Diagrams Er-mKOH for iron at 25-125 °C and at total pressure of 1-30 bar

Taking into consideration the water activity a(H2O), the equilibrium pressure of water vapour p(H2O) in or above KOH solutions of different molality (2-18 mol kg(-1)) and temperature (0-200 degrees C), the relations for the quantitative evaluation of the equilibrium conditions of individual reactions in the Fe-KOH-H2O system were derived in potential range from -0.3 to +1.8 V (RHE). With the aid of standard thermodynamic data for individual reaction components, E-r-m(KOH) diagrams were constructed for iron at 25, 100 and 125 degrees C and a total pressure of 1, 10 and 30 bar (0.1, 1 and 3 MPa).
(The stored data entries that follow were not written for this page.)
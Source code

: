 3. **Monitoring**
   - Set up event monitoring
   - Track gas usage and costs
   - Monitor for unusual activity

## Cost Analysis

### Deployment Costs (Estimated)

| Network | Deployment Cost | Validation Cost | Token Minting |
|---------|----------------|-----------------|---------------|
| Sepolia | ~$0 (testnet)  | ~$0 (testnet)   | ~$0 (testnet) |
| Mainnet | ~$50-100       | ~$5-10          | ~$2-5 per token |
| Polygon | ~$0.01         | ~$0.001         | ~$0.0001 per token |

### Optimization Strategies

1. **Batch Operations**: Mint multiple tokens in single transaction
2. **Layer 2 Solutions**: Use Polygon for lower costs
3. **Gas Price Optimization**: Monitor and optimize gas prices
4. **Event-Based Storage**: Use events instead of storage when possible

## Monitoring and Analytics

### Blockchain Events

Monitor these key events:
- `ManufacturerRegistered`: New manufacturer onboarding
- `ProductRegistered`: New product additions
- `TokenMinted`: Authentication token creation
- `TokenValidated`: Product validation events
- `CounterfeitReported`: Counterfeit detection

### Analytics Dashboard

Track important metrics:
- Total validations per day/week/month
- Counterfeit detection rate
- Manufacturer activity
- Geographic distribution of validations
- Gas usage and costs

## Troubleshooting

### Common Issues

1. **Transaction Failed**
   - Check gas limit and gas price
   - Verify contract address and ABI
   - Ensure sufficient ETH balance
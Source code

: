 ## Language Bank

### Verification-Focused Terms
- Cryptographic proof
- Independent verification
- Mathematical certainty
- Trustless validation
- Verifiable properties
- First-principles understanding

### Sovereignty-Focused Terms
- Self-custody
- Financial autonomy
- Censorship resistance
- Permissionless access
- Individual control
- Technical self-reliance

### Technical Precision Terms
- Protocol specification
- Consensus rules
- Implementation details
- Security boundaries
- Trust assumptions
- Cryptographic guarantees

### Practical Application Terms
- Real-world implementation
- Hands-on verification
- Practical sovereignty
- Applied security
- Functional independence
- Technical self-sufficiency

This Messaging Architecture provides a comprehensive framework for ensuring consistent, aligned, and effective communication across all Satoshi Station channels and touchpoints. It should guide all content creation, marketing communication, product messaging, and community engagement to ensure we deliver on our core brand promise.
Under standard conditions (a(H2O) = 1.0), Fe(OH)(2)(s) may result at temperatures of up to 63.1 degrees C, while at higher temperatures solid magnetite, Fe3O4, is directly formed as the thermodynamically stable primary corrosion product. The region of existence of solid Fe(OH)(2) is influenced by the molality and temperature of KOH solutions in contact with metallic iron. For example, at 25 degrees C Fe(OH)(2) can only arise as the primary corrosion product in KOH solutions m(KOH) less than or equal to 6.34 mol kg(-1), which cannot be concluded from the usual E-r-pH diagram after Pourbaix.